Educo os meus filhos para serem diferentes
Quando andava na escola da vila onde nasci, e até ao 10.º ano, quando fui para uma escola maior, sempre me senti muito diferente e desenquadrada.
Ou porque era mais baixinha do que todas as raparigas da turma, ou porque me vestia muito mal, ou porque era extremamente tímida, porque não tinha tema de conversa com as outras raparigas, porque falava de coisas estranhas, porque não tinha interesses ou não os sabia mostrar, porque não tinha atividades fora da escola, porque não havia nada de especial em mim ou na minha personalidade, nem sequer algo semelhante aos outros.
Passei boa parte dos intervalos escondida na casa de banho porque, simplesmente, estava demasiado assustada para enfrentar as outras pessoas.
Podia pensar que o meu trauma foi causado por não ter o que os outros tinham, por ter entrado na escola apenas para a 1.ª classe e não antes, por não ter tido uma educação típica, ou por não ter tido as oportunidades que outros tinham. Não sei bem. Nem sei se interessa muito saber. O que sei, com toda a certeza, é que não quero que os meus filhos passem pelo mesmo que eu. Toda a minha infância foi marcada por uma sensação constante de solidão, angústia e muita insegurança. Estava segura — tinha teto, comida e cuidados básicos — mas a sensação era de muita insegurança. Eram outros tempos, e os nossos pais tinham outras preocupações, bem diferentes daquilo que hoje se considera importante na educação de uma criança.
Por me ter sentido sempre tão diferente dos outros (e não era no bom sentido), não quero que os meus filhos passem pelo mesmo. Mas também não quero que sejam iguais aos outros. Quero que se sintam sempre confortáveis com o que são. Se isso significar que são muito parecidos com a maioria, está tudo bem. Se forem diferentes, está tudo bem também.
Por isso, desde pequenos, faço por educar os meus filhos para a diferença e para o valor igual. Eles sabem que não são piores que os outros. Nem melhores. São diferentes, e somos todos.
Neste sentido, tento que não se metam com ninguém por ser diferente, e que nunca se importem com as pessoas que se metem com eles pelo mesmo motivo.

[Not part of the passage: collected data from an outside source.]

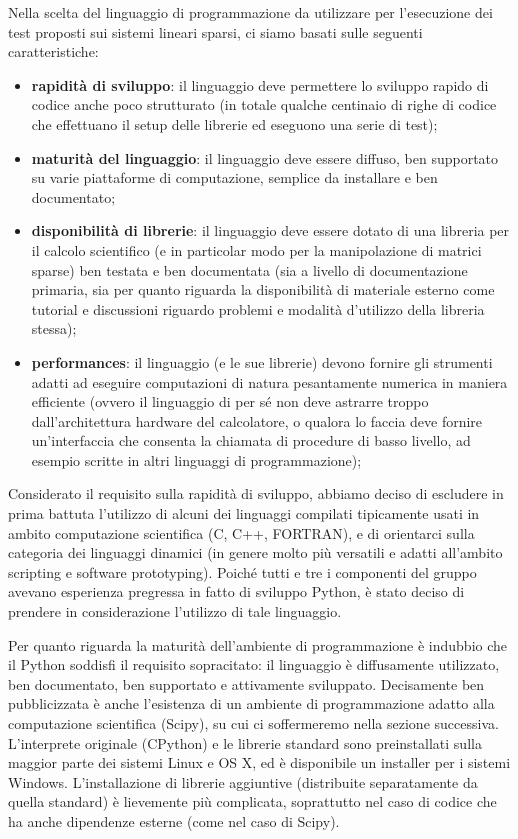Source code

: \documentclass[11pt,a4paper]{scrartcl}
\begin{document}
Nella scelta del linguaggio di programmazione da utilizzare per l'esecuzione dei test proposti sui sistemi lineari sparsi, ci siamo basati sulle seguenti caratteristiche:
\begin{itemize}
	\item \textbf{rapidità di sviluppo}: il linguaggio deve permettere lo sviluppo rapido di codice anche poco strutturato (in totale qualche centinaio di righe di codice che effettuano il setup delle librerie ed eseguono una serie di test);
	\item \textbf{maturità del linguaggio}: il linguaggio deve essere diffuso, ben supportato su varie piattaforme di computazione, semplice da installare e ben documentato;
	\item \textbf{disponibilità di librerie}: il linguaggio deve essere dotato di una libreria per il calcolo scientifico (e in particolar modo per la manipolazione di matrici sparse) ben testata e ben documentata (sia a livello di documentazione primaria, sia per quanto riguarda la disponibilità di materiale esterno come tutorial e discussioni riguardo problemi e modalità d'utilizzo della libreria stessa);
	\item \textbf{performances}: il linguaggio (e le sue librerie) devono fornire gli strumenti adatti ad eseguire computazioni di natura pesantamente numerica in maniera efficiente (ovvero il linguaggio di per sé non deve astrarre troppo dall'architettura hardware del calcolatore, o qualora lo faccia deve fornire un'interfaccia che consenta la chiamata di procedure di basso livello, ad esempio scritte in altri linguaggi di programmazione);
\end{itemize}

Considerato il requisito sulla rapidità di sviluppo, abbiamo deciso di escludere in prima battuta l'utilizzo di alcuni dei linguaggi compilati tipicamente usati in ambito computazione scientifica (C, C++, FORTRAN), e di orientarci sulla categoria dei linguaggi dinamici (in genere molto più versatili e adatti all'ambito scripting e software prototyping). Poiché tutti e tre i componenti del gruppo avevano esperienza pregressa in fatto di sviluppo Python, è stato deciso di prendere in considerazione l'utilizzo di tale linguaggio.

Per quanto riguarda la maturità dell'ambiente di programmazione è indubbio che il Python soddisfi il requisito sopracitato: il linguaggio è diffusamente utilizzato, ben documentato, ben supportato e attivamente sviluppato. Decisamente ben pubblicizzata è anche l'esistenza di un ambiente di programmazione adatto alla computazione scientifica (Scipy), su cui ci soffermeremo nella sezione successiva. L'interprete originale (CPython) e le librerie standard sono preinstallati sulla maggior parte dei sistemi Linux e OS X, ed è disponibile un installer per i sistemi Windows. L'installazione di librerie aggiuntive (distribuite separatamente da quella standard) è lievemente più complicata, soprattutto nel caso di codice che ha anche dipendenze esterne (come nel caso di Scipy).
\end{document}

A Lara já foi gozada por vários motivos. Um colega chamou-a de pobre. Uma colega gozou com ela por ter sapatos velhos, outra por lavar os dentes, outros por ser baixinha. Se, no início, isso a incomodou, agora, com 10 anos, parece ser-lhe mais ou menos indiferente. Continua a usar sapatos velhos (exceto quando são novos), gosta de vestir roupa dos Pokémon, não tem um smartphone e não tem brinquedos novos todos os dias, nem nada que se pareça. Também já foi gozada pelo lanche que levava, apelidado de "uma porcaria" pelos amigos que levam bolachas recheadas de chocolate e gomas para comer.
Vou-lhe explicando, várias vezes ao longo dos anos, porque é que faço as escolhas que faço para ela, e tento adaptá-las de acordo com o que a Lara me vai dizendo e sentindo. Faço isso porque, mais do que criar pessoas que se esforçam demasiado para encaixar num grupo, quero muito criar pessoas resilientes, que sabem quem são e se sentem confortáveis com o que são, sem terem qualquer necessidade de se moldar à norma.
Por enquanto, com a Lara, parece estar a correr bem. Claro que não posso ter a certeza, mas as vezes que chegou a casa a chorar por ter sido gozada contam-se pelos dedos de uma mão, e nenhuma delas a impediu de ir à escola e encarar a situação de forma diferente nas vezes seguintes.
Acredito que eles saberão que o seu valor depende da forma como se comportam consigo mesmos, com o mundo e com os outros. Nunca dependerá da roupa que vestem, das suas posses ou da conta bancária. E desejo, acima de tudo, que muitas crianças possam ser educadas da mesma forma, porque tenho a convicção de que isso as ajudará a construir relações mais saudáveis, e, acima de tudo, a serem mais felizes e solidárias.